In 2001, 3,420 people nationwide died in 368,000 house fires, according to the nonprofit consumer group.

Fortunately, chimney care is one of the easier tasks that homeowners have to tackle, for this reason:  It’s a job you don’t have to do yourself.

Virtually every fire protection agency recommends you hire a professional chimney sweep to inspect your chimney yearly for cracks in the lining, leaks, blockages, dead animals and the like.

Inspections could be the end of the job unless the chimney has at least one-quarter inch of a combustible deposit called creosote.

That much creosote is a hazard that needs to be swept away in case the worst eventually happens and a fire gets out of hand.  The flames could fill the firebox and threaten to burst into the chimney and ignite the creosote.

If that happens, be sure not to use the fireplace again until it has been inspected, the fire marshal’s office warns.  The excessive heat could have cracked the chimney walls and damaged the liner.  If not repaired, that damage may prompt a future fire to spread beyond the flue and into the house.

Inspections are especially valuable for chimneys that are more than 20 years old, as age and deterioration wreak havoc.

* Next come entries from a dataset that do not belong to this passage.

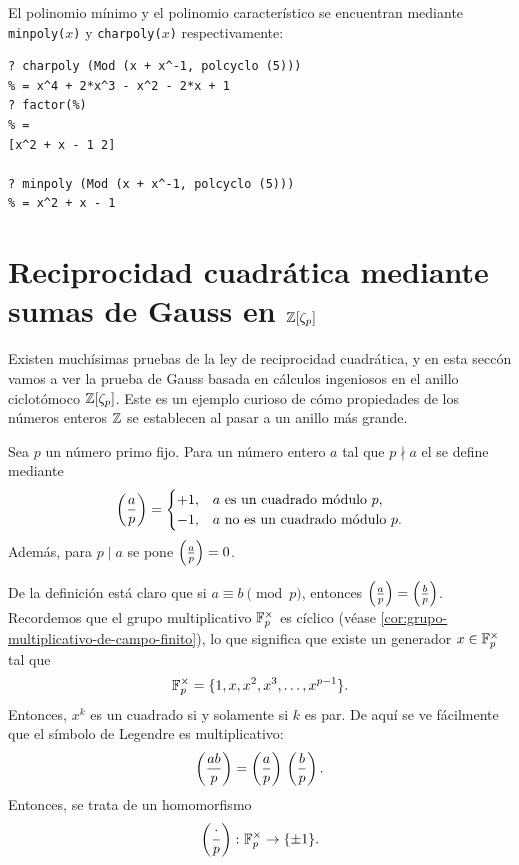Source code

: El polinomio mínimo y el polinomio característico se encuentran mediante
\texttt{minpoly($x$)} y \texttt{charpoly($x$)} respectivamente:
\begin{shaded}
\begin{verbatim}
? charpoly (Mod (x + x^-1, polcyclo (5)))
% = x^4 + 2*x^3 - x^2 - 2*x + 1
? factor(%)
% = 
[x^2 + x - 1 2]

? minpoly (Mod (x + x^-1, polcyclo (5)))
% = x^2 + x - 1
\end{verbatim}
\end{shaded}


\section{Reciprocidad cuadrática mediante sumas de Gauss en \texorpdfstring{$\mathbb{Z} [\zeta_p]$}{ℤ[ζₚ]}}
\label{sec:reciprocidad-cuadratica}


Existen muchísimas pruebas de la ley de reciprocidad cuadrática, y en esta
seccón vamos a ver la prueba de Gauss basada en cálculos ingeniosos en el anillo
ciclotómoco $\mathbb{Z} [\zeta_p]$. Este es un ejemplo curioso de cómo propiedades
de los números enteros $\mathbb{Z}$ se establecen al pasar a un anillo más grande.

\begin{definicion}
  Sea $p$ un número primo fijo. Para un número entero $a$ tal que $p\nmid a$
  el  se define mediante
  \[ \left(\frac{a}{p}\right) = \begin{cases}
    +1, & a\text{ es un cuadrado módulo }p,\\
    -1, & a\text{ no es un cuadrado módulo }p.
  \end{cases} \]
  Además, para $p \mid a$ se pone $\left(\frac{a}{p}\right) = 0$.
\end{definicion}

De la definición está claro que si $a \equiv b \pmod{p}$, entonces
$\left(\frac{a}{p}\right) = \left(\frac{b}{p}\right)$. Recordemos que el grupo multiplicativo
$\mathbb{F}_p^\times$ es cíclico
(véase \ref{cor:grupo-multiplicativo-de-campo-finito}), lo que significa que
existe un generador $x\in \mathbb{F}_p^\times$ tal que
$$\mathbb{F}_p^\times = \{ 1, x, x^2, x^3, \ldots, x^{p-1} \}.$$
Entonces, $x^k$ es un cuadrado si y solamente si $k$ es par.
De aquí se ve fácilmente que el símbolo de Legendre es multiplicativo:
$$\left(\frac{ab}{p}\right) = \left(\frac{a}{p}\right)\,\left(\frac{b}{p}\right).$$
Entonces, se trata de un homomorfismo
$$\left(\frac{\cdot}{p}\right)\colon \mathbb{F}_p^\times \to \{ \pm 1 \}.$$


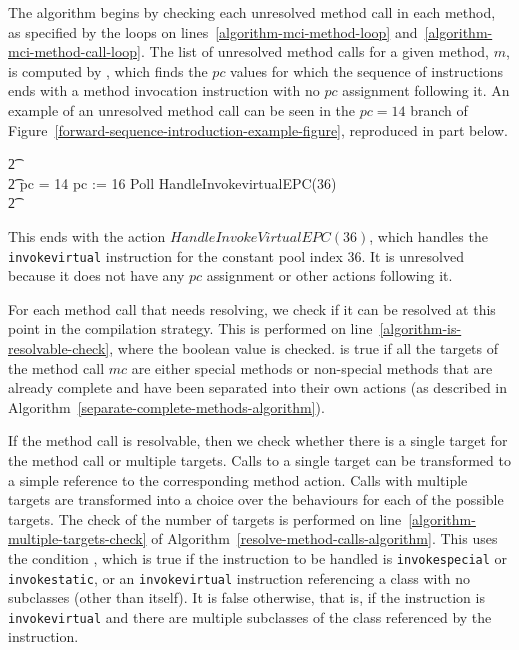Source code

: The algorithm begins by checking each unresolved method call in each
method, as specified by the loops on
lines~\ref{algorithm-mci-method-loop}
and~\ref{algorithm-mci-method-call-loop}.
The list of unresolved method calls for a given method, $m$, is
computed by , which finds the $pc$
values for which the sequence of instructions ends with a method
invocation instruction with no $pc$ assignment following it.
An example of an unresolved method call can be seen in the $pc = 14$
branch of Figure~\ref{forward-sequence-introduction-example-figure},
reproduced in part below.
\begin{circusaction}
  \t2 {} \cdots {} \\
  \t2 {} \circelse pc = 14 \circthen \cdots \circseq pc := 16 \circseq Poll \circseq HandleInvokevirtualEPC(36) \\
  \t2 {} \cdots {}
\end{circusaction}
This ends with the action $HandleInvokeVirtualEPC(36)$, which handles
the \texttt{invokevirtual} instruction for the constant pool index
$36$.
It is unresolved because it does not have any $pc$ assignment or other
actions following it.

For each method call that needs resolving, we check if it can be
resolved at this point in the compilation strategy.
This is performed on line~\ref{algorithm-is-resolvable-check}, where
the boolean value  is checked.
 is true if all the targets of the method
call $mc$ are either special methods or non-special methods that are
already complete and have been separated into their own actions (as
described in Algorithm~\ref{separate-complete-methods-algorithm}).

If the method call is resolvable, then we check whether there is a
single target for the method call or multiple targets.
Calls to a single target can be transformed to a simple reference to
the corresponding method action.
Calls with multiple targets are transformed into a choice over the
behaviours for each of the possible targets.
The check of the number of targets is performed on
line~\ref{algorithm-multiple-targets-check} of
Algorithm~\ref{resolve-method-calls-algorithm}.
This uses the condition , which is true if
the instruction to be handled is \texttt{invokespecial} or
\texttt{invokestatic}, or an \texttt{invokevirtual} instruction
referencing a class with no subclasses (other than itself).
It is false otherwise, that is, if the instruction is
\texttt{invokevirtual} and there are multiple subclasses of the class
referenced by the instruction.

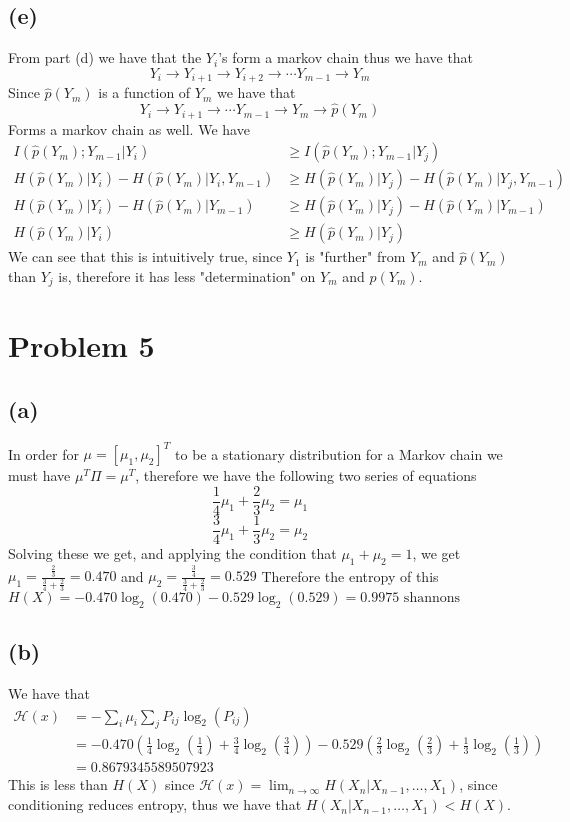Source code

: \subsection*{(e)}
From part (d) we have that the $Y_i$'s form a markov chain
thus we have that 
$$Y_i\rightarrow Y_{i+1}\rightarrow Y_{i+2}\rightarrow \cdots Y_{m-1}\rightarrow Y_m$$
Since $\hat{p}(Y_m)$ is a function of $Y_m$ we have that 
$$Y_i\rightarrow Y_{i+1}\rightarrow \cdots Y_{m-1}\rightarrow Y_m\rightarrow \hat{p}(Y_m)$$
Forms a markov chain as well. We have
\begin{align*}
    I(\hat{p}(Y_m);Y_{m-1}|Y_i)&\geq I(\hat{p}(Y_m);Y_{m-1}|Y_j)\\
    H(\hat{p}(Y_m)|Y_i)-H(\hat{p}(Y_m)|Y_i,Y_{m-1})&\geq H(\hat{p}(Y_m)|Y_j)-H(\hat{p}(Y_m)|Y_j,Y_{m-1})\\
    H(\hat{p}(Y_m)|Y_i)-H(\hat{p}(Y_m)|Y_{m-1})&\geq H(\hat{p}(Y_m)|Y_j)-H(\hat{p}(Y_m)|Y_{m-1})\\
    H(\hat{p}(Y_m)|Y_i)&\geq H(\hat{p}(Y_m)|Y_j)
\end{align*}
We can see that this is intuitively true, since $Y_{1}$ is "further" from 
$Y_{m}$ and $\hat{p}(Y_m)$ than $Y_{j}$ is, therefore it has less 
"determination" on $Y_{m}$ and $\hat{p}(Y_m)$.
\section*{Problem 5}
\subsection*{(a)}
In order for $\mu=[\mu_1,\mu_2]^T$ to be a stationary distribution for 
a Markov chain we must have $\mu^T\Pi=\mu^T$, therefore we have the 
following two series of equations
$$\frac{1}{4}\mu_1+\frac{2}{3}\mu_2=\mu_1$$
$$\frac{3}{4}\mu_1+\frac{1}{3}\mu_2=\mu_2$$
Solving these we get, and applying the condition that $\mu_1+\mu_2=1$,
we get $\mu_1=\frac{\frac{2}{3}}{\frac{3}{4}+\frac{2}{3}}=\boxed{0.470}$ and
$\mu_2=\frac{\frac{3}{4}}{\frac{3}{4}+\frac{2}{3}}=\boxed{0.529}$ Therefore the 
entropy of this $H(X)=-0.470\log_2(0.470)-0.529\log_2(0.529)=\boxed{0.9975\text{ shannons}}$
\subsection*{(b)}
We have that 
\begin{align*}
    \mathcal{H}(x)&=-\sum_{i}\mu_i\sum_{j}P_{ij}\log_2(P_{ij})\\
    &=-0.470\left(\frac{1}{4}\log_2\left(\frac{1}{4}\right)+
    \frac{3}{4}\log_2\left(\frac{3}{4}\right)\right)-0.529\left(\frac{2}{3}\log_2\left(\frac{2}{3}\right)+
    \frac{1}{3}\log_2\left(\frac{1}{3}\right)\right)\\
    &=\boxed{0.8679345589507923}
\end{align*}
This is less than $H(X)$ since 
$\mathcal{H}(x)=\lim_{n\to\infty}H(X_n|X_{n-1},\dots,X_1)$, 
since conditioning reduces entropy, thus we have that 
$H(X_n|X_{n-1},\dots,X_1)<H(X)$.
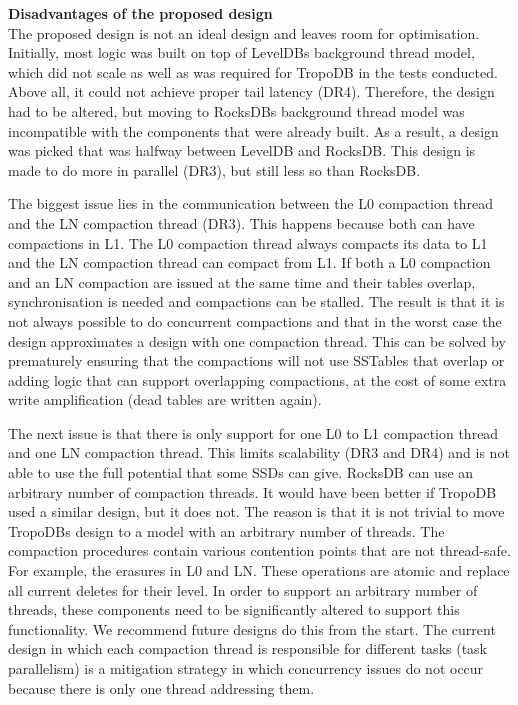 \textbf{Disadvantages of the proposed design}\\
The proposed design is not an ideal design and leaves room for optimisation. Initially, most logic was built on top of LevelDBs background thread model, which did not scale as well as was required for TropoDB in the tests conducted. Above all, it could not achieve proper tail latency (DR4). Therefore, the design had to be altered, but moving to RocksDBs background thread model was incompatible with the components that were already built. As a result, a design was picked that was halfway between LevelDB and RocksDB. This design is made to do more in parallel (DR3), but still less so than RocksDB. 

The biggest issue lies in the communication between the L0 compaction thread and the LN compaction thread (DR3). This happens because both can have compactions in L1. The L0 compaction thread always compacts its data to L1 and the LN compaction thread can compact from L1. If both a L0 compaction and an LN compaction are issued at the same time and their tables overlap, synchronisation is needed and compactions can be stalled. The result is that it is not always possible to do concurrent compactions and that in the worst case the design approximates a design with one compaction thread. This can be solved by prematurely ensuring that the compactions will not use SSTables that overlap or adding logic that can support overlapping compactions, at the cost of some extra write amplification (dead tables are written again).

The next issue is that there is only support for one L0 to L1 compaction thread and one LN compaction thread. This limits scalability (DR3 and DR4) and is not able to use the full potential that some SSDs can give. RocksDB can use an arbitrary number of compaction threads. It would have been better if TropoDB used a similar design, but it does not. The reason is that it is not trivial to move TropoDBs design to a model with an arbitrary number of threads. The compaction procedures contain various contention points that are not thread-safe. For example, the erasures in L0 and LN. These operations are atomic and replace all current deletes for their level. In order to support an arbitrary number of threads, these components need to be significantly altered to support this functionality. We recommend future designs do this from the start. The current design in which each compaction thread is responsible for different tasks (task parallelism) is a mitigation strategy in which concurrency issues do not occur because there is only one thread addressing them.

Hunter, the Manta chimney sweep, said that better chimney servicing companies will have video-scan equipment that lets them look inside the chimney –a vast improvement over the strategically angled mirrors and lights of yore.

A homeowner can expect to pay $50 to $100 for an inspection and up to $150 for a cleaning and inspection per flue, Hunter said.

Routine maintenance now can save you thousands of dollars when you go to sell your home and find out that the fireplace has big problems that require repairs.

“Keep it inspected and keep it clean and you’ll have a chimney that’ll last you forever, or at least for a very long time,” said Dana Glassner, owner of Fireplaces and More in Green, Ohio.